Anciennes et nouvelles conflictualités sociales (...)
« la rue » latino-américaine n’en continue pas moins de s’affronter, autant que faire se peut, aux ordres établis. « La rue », c’est-à-dire le plus souvent des « minorités agissantes », parfois en porte-à-faux avec leur propre milieu social, avec ces « majorités silencieuses » plus ou moins indifférentes. (...)
Cela étant, même si ce ne sont pas toutes les femmes du Chili qui s’insurgent contre la culture du viol, ni l’entièreté des indigènes du Guatemala qui dénoncent l’extraction minière, à l’automne 2019 par exemple, une dizaine de pays du continent ont bel et bien été secoués simultanément et profondément par une nouvelle et forte poussée rebelle. En cause et en vrac, la réduction des subsides publics dans les transports, l’éducation ou les retraites, la privatisation de l’eau, l’application des recommandations du FMI, les affaires de corruption, les réformes conservatrices, la flexibilisation du travail, la violence d’État, etc. Et cela, de l’Équateur au Honduras, du Panama au Chili, de la Bolivie à Haïti, de Puerto Rico à la Colombie…
Bien sûr, la répression ou la concertation, la criminalisation ou l’institutionnalisation, puis les crises, la pandémie et la fermeture des espaces de contestation ont eu leurs effets démobilisateurs, mais l’effervescence et l’ébullition sociales latino-américaines n’en demeurent pas moins, aujourd’hui, des réalités prégnantes. Prégnantes et à double visage. Elles peuvent être à visée émancipatrice, progressiste, égalitaire, antidiscriminatoire, féministe, écologiste, anti- ou décoloniale…, mais elles peuvent aussi, à l’inverse, appeler à la restauration de l’ordre, à la protection sécuritaire, à la fermeture des frontières, à la préservation identitaire... Et les premières ne sont pas forcément plus populaires que les secondes. (...)
Clivages politiques et « guerre culturelle » (...)

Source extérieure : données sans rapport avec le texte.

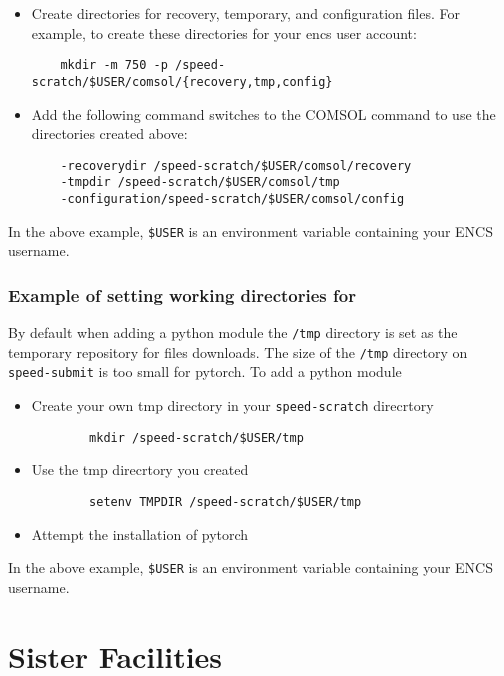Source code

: \documentclass{easychair}
\begin{document}
\begin{itemize}
	\item 
	Create directories for recovery, temporary, and configuration files. 
	For example, to create these directories for your encs user account:
	\begin{verbatim}
	mkdir -m 750 -p /speed-scratch/$USER/comsol/{recovery,tmp,config}
	\end{verbatim}
	\item
	Add the following command switches to the COMSOL command to use the 
	directories created above:
	\begin{verbatim} 
	-recoverydir /speed-scratch/$USER/comsol/recovery 
	-tmpdir /speed-scratch/$USER/comsol/tmp
	-configuration/speed-scratch/$USER/comsol/config
	\end{verbatim}
\end{itemize} 
In the above example, \verb!$USER! is an environment variable containing your ENCS username.
\subsubsection{Example of setting working directories for }

By default when adding a python module the \texttt{/tmp} directory is set as the temporary repository for files downloads. 
The size of the \texttt{/tmp} directory on \verb!speed-submit! is too small for pytorch.
To add a python module
\begin{itemize}
    \item 	
	Create your own tmp directory in your \verb!speed-scratch! direcrtory
	\begin{verbatim} 
        mkdir /speed-scratch/$USER/tmp
	\end{verbatim}
	\item
    Use the tmp direcrtory you created
	\begin{verbatim} 
        setenv TMPDIR /speed-scratch/$USER/tmp
	\end{verbatim}
    \item
	Attempt the installation of pytorch
\end{itemize}

In the above example, \verb!$USER! is an environment variable containing your ENCS username.
\section{Sister Facilities}
\end{document}
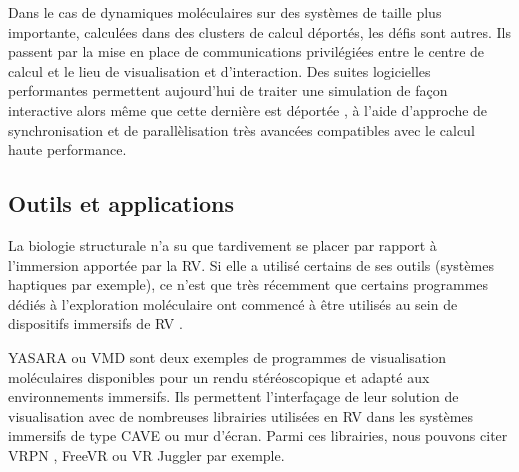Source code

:Dans le cas de dynamiques moléculaires sur des systèmes de taille plus importante, calculées dans des clusters de calcul déportés, les défis sont autres. Ils passent par la mise en place de communications privilégiées entre le centre de calcul et le lieu de visualisation et d'interaction. %
Des suites logicielles performantes permettent aujourd'hui de traiter une simulation de façon interactive alors même que cette dernière est déportée \cite{dreher2014exaviz}, à l'aide d'approche de  synchronisation et de parallèlisation très avancées compatibles avec le calcul haute performance. %


\subsection{Outils et applications}

La biologie structurale n'a su que tardivement se placer par rapport à l'immersion apportée par la RV. Si elle a utilisé certains de ses outils (systèmes haptiques par exemple), ce n'est que très récemment que certains programmes dédiés à l'exploration moléculaire ont commencé à être utilisés au sein de dispositifs immersifs de RV
\cite{odonoghue_visualization_2010}.


YASARA \cite{krieger2014yasara} ou VMD \cite{stone_immersive_2010} sont deux exemples de programmes de visualisation moléculaires disponibles pour un rendu stéréoscopique et adapté aux environnements immersifs. Ils permettent l'interfaçage de leur solution de visualisation avec de nombreuses librairies utilisées en RV dans les systèmes immersifs de type CAVE ou mur d'écran. Parmi ces librairies, nous pouvons citer VRPN \cite{taylor2001vrpn}, FreeVR \cite{pape2004commodity} ou VR Juggler par exemple.

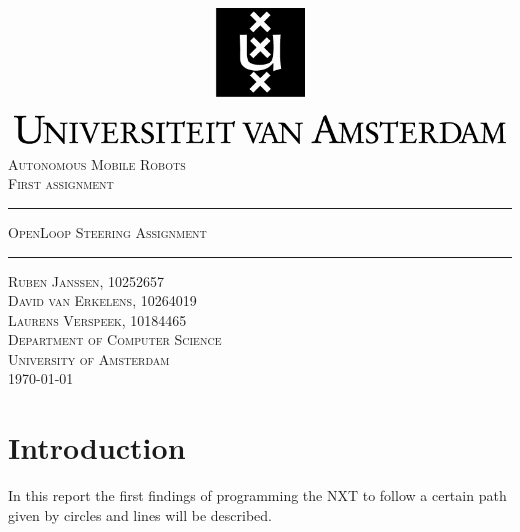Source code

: \documentclass[12pt]{article}
\begin{document}
\begin{titlepage}
\begin{center}
    \includegraphics[width=\textwidth]{./logo.png}
    \\ [2.5cm]
    \textsc{\Large Autonomous Mobile Robots}
    \\ [0.5cm]
    \textsc{\large First assignment}
    \\ [1cm]
    \hrule
    \vspace{0.3cm}
    \textsc{OpenLoop Steering Assignment}
    \\ [0.3cm]
    \hrule
    \vfill
    \textsc{Ruben Janssen, 10252657 \\ David van Erkelens, 10264019 \\ Laurens Verspeek, 10184465 \\[0.7cm] Department of Computer Science \\ University of Amsterdam \\[0.3cm] \today}
\end{center}
\end{titlepage}
\tableofcontents
\clearpage
\section{Introduction}
In this report the first findings of programming the NXT to follow a certain path given by circles and lines will be described. 
\end{document}

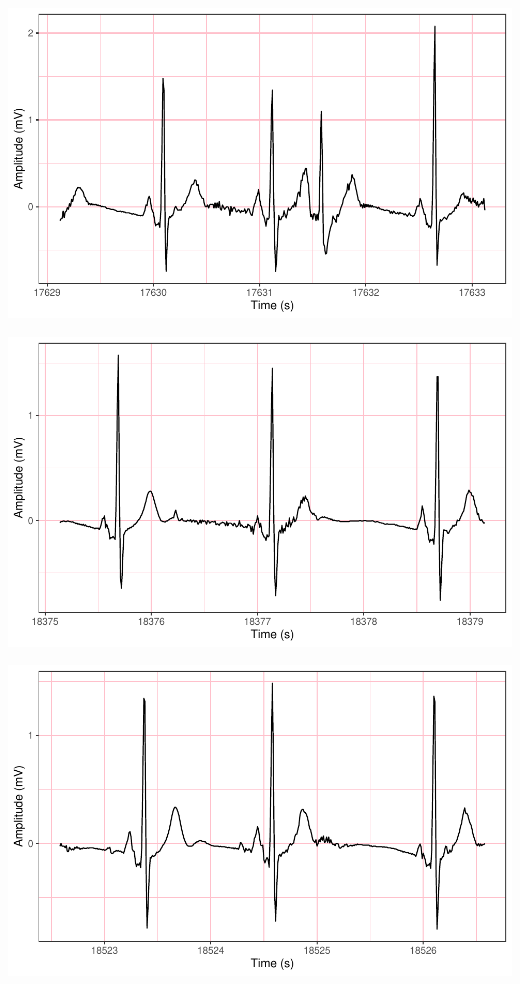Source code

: \documentclass[
]{article}
\begin{document}
\begin{center}\includegraphics{report_files/figure-latex/abnormal-interval-30} \end{center}

\begin{center}\includegraphics{report_files/figure-latex/abnormal-interval-31} \end{center}

\begin{center}\includegraphics{report_files/figure-latex/abnormal-interval-32} \end{center}
\end{document}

On en est là, au terme de ce trop rapide passage en revue des tendances qui dessinent l’Amérique latine actuelle. Il n’est pas impossible, au vu des multiples échéances électorales qui s’annoncent, que la fragile « vague rose » qui a culminé en 2022 fasse place à une « marée brune » ou, plus vraisemblablement, à de nouvelles alternances plus ou moins populistes, composées de clones du brésilien Bolsonaro ou de l’autoritaire et populaire président du Salvador, Bukele, autoproclamé « dictateur le plus cool du monde ». Rien à l’horizon, en tout cas, qui permette d’entrevoir la sortie du marasme économique en cours et la diminution significative de la pauvreté, des inégalités, des violences et du saccage de la biodiversité. Rien non plus qui laisse augurer une transformation en profondeur du modèle de développement, dans le sens – plus équitable, plus durable, moins dépendant… – revendiqué par les mouvements sociaux à visée émancipatrice. Sauf si ces derniers, bien sûr, parviennent à inverser les rapports de force et à engranger de nouvelles victoires.